Transient cotransfection assay. Human 293 cells were cotransfected, using the calcium phosphate precipitation method with (i) 1 μg of expression plasmid encoding yTBP or TBP/ZF, (ii) 5 μg of activator plasmid, GAL4-VP16, (iii) 0.5 μg of β-galactosidase expression plasmid (pCMVβ) as an internal control, (iv) 1 μg of a reporter plasmid (derived from pGL3-Basic) encoding the firefly luciferase gene, and (v) variable amount of the carrier plasmid (pUC19) to keep the total amount of transfected DNA at 20 μg.
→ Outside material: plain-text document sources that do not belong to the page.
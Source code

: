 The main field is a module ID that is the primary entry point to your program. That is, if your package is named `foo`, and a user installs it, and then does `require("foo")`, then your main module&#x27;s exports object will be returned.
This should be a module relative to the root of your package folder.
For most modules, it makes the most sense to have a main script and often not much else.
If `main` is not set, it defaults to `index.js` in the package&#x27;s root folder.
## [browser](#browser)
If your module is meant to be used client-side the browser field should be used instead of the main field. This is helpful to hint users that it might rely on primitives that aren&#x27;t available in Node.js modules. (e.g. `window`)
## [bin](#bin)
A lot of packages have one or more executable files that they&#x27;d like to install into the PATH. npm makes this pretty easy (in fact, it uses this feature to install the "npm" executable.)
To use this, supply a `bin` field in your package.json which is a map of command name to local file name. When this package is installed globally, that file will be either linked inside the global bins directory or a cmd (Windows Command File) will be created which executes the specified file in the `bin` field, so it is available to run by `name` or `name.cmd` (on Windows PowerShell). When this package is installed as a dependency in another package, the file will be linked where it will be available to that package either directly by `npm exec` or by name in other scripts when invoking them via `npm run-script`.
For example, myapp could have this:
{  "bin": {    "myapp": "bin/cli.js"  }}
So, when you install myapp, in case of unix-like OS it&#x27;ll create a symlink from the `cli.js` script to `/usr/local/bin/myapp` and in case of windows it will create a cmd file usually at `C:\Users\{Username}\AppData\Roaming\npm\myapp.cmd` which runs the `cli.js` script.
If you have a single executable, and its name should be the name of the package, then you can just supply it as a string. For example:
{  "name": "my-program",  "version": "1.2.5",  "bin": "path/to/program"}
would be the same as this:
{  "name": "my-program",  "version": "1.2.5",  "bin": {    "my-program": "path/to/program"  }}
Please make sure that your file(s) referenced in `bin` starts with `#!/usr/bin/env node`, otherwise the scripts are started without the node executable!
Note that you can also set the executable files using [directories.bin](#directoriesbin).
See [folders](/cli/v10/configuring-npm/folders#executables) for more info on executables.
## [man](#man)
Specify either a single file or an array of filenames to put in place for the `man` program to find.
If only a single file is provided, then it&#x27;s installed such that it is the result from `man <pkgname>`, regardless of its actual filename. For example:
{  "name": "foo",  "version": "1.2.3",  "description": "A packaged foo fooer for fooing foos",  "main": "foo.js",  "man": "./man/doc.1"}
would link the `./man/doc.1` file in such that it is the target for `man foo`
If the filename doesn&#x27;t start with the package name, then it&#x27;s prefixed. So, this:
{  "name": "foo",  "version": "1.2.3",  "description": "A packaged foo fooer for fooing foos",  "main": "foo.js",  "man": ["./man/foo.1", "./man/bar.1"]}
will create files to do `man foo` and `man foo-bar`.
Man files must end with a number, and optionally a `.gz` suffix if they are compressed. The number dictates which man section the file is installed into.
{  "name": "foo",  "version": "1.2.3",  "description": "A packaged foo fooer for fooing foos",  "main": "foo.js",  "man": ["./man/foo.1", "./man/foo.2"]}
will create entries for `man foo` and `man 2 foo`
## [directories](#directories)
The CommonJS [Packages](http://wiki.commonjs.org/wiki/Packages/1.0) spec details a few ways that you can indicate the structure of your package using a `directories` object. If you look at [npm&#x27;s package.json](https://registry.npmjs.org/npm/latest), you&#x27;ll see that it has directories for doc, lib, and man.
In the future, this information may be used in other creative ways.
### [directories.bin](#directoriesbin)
Each reporter construct had five GAL4-binding sites upstream of one of the promoter sequences (TATA, TATA/CGC, or GCG/TATA) used in the in vitro transcription assay (Fig. 3). In a parallel assay of basal transcription, GAL4-VP16 was omitted. Luciferase activity was measured 2 days after transfection and was normalized (i) with respect to β-galactosidase activity (to correct for transfection efficiency), and (ii) to the corresponding value from the cells transfected with blank expression vector, pcDNA3 (which was set to an arbitrary value of 10⁴). The absence or presence of GAL4-VP16 is indicated. The data represent an average of three independent experiments, and the standard error of the mean is shown.